What you are asked to do >>
Each line of the data that includes "ljohnson" must be copied.

Stored data entries:

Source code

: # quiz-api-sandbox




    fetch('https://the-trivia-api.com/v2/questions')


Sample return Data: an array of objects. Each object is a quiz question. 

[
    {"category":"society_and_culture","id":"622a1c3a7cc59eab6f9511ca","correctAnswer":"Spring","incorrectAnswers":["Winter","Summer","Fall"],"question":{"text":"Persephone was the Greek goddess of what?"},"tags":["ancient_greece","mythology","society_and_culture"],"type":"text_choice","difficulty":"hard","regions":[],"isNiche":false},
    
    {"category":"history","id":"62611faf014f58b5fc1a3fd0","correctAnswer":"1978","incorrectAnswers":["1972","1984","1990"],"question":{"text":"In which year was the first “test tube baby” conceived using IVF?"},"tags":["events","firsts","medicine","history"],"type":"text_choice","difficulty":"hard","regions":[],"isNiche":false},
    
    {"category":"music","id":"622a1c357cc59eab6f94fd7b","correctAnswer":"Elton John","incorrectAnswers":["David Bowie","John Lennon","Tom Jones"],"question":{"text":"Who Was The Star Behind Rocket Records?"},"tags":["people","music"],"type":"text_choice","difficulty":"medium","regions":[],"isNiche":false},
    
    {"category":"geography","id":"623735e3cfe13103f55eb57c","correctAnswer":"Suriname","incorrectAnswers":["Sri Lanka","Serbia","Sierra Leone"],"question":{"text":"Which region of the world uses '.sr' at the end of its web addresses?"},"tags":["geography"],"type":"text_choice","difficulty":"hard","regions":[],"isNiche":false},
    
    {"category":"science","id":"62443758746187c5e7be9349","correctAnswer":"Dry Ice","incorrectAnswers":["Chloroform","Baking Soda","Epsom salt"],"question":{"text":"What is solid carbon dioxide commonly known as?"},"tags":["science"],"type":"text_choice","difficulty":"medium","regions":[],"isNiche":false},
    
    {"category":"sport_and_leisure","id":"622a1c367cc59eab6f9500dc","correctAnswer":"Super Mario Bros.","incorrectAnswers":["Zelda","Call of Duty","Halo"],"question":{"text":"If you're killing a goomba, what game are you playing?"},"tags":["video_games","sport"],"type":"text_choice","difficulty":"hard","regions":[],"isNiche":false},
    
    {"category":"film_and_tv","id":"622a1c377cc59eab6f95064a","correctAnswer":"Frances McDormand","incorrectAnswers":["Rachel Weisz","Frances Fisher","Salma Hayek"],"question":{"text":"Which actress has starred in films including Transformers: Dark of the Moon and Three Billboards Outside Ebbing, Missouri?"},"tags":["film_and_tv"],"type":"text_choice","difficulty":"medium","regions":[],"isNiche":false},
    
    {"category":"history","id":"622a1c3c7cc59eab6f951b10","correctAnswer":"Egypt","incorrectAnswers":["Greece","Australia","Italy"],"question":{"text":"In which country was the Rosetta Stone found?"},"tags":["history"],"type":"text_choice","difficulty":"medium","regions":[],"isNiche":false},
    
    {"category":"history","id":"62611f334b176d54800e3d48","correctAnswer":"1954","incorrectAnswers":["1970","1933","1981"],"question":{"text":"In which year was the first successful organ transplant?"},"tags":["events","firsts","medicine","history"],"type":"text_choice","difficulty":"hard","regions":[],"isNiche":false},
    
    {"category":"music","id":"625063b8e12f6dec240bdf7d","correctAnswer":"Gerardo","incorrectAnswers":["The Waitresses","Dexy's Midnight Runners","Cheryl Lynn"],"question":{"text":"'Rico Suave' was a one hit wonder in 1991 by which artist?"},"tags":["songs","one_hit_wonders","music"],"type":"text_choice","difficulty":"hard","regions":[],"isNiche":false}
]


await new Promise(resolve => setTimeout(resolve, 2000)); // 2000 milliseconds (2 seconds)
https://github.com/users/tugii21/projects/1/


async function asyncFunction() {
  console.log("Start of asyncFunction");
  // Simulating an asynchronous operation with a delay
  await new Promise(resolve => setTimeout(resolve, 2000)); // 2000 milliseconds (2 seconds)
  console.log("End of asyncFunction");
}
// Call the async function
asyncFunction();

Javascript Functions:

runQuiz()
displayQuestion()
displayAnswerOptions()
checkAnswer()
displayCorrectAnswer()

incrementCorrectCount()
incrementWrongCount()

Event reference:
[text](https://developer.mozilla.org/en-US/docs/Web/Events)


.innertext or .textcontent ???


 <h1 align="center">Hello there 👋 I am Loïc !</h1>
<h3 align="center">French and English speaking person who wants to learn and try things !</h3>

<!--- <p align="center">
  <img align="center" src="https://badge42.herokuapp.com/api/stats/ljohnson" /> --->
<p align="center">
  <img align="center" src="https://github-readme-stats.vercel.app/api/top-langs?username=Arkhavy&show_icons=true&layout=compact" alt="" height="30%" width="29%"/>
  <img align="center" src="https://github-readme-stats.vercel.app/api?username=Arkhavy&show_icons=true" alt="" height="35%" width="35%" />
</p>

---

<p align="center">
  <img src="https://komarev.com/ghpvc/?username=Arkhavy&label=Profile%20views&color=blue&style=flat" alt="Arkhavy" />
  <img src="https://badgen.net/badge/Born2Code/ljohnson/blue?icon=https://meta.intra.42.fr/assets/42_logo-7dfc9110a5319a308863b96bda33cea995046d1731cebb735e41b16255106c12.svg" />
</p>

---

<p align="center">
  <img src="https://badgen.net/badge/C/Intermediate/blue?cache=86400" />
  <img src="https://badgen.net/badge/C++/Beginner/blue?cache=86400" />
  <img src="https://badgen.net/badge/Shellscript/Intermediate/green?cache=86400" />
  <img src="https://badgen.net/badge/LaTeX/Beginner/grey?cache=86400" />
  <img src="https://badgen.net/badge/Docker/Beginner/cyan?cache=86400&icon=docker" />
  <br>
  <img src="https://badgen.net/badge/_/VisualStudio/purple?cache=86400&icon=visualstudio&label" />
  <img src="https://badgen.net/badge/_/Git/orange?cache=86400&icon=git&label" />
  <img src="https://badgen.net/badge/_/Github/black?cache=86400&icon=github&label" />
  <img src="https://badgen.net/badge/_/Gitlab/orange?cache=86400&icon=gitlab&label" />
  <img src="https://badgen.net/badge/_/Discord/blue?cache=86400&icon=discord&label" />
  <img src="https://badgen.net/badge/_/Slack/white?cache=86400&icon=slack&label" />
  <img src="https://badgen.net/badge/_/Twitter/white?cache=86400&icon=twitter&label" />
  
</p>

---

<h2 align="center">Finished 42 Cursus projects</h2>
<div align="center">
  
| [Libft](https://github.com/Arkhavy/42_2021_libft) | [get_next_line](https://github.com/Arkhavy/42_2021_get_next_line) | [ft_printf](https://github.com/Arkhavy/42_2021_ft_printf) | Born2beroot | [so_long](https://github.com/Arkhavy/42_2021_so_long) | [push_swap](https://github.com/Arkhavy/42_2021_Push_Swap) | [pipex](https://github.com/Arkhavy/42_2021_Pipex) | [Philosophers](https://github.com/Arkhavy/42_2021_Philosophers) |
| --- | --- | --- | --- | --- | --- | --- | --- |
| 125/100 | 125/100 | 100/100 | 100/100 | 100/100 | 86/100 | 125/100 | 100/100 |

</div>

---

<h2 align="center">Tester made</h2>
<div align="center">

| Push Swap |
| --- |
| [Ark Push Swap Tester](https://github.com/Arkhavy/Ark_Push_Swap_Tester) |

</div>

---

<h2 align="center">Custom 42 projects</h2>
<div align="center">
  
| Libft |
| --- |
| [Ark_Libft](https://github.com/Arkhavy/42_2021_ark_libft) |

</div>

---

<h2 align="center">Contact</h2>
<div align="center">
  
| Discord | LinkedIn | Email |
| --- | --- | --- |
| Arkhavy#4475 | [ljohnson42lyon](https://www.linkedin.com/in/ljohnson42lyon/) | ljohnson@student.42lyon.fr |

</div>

Solution to the exercise >>
  <img align="center" src="https://badge42.herokuapp.com/api/stats/ljohnson" /> --->
  <img src="https://badgen.net/badge/Born2Code/ljohnson/blue?icon=https://meta.intra.42.fr/assets/42_logo-7dfc9110a5319a308863b96bda33cea995046d1731cebb735e41b16255106c12.svg" />
| Arkhavy#4475 | [ljohnson42lyon](https://www.linkedin.com/in/ljohnson42lyon/) | ljohnson@student.42lyon.fr |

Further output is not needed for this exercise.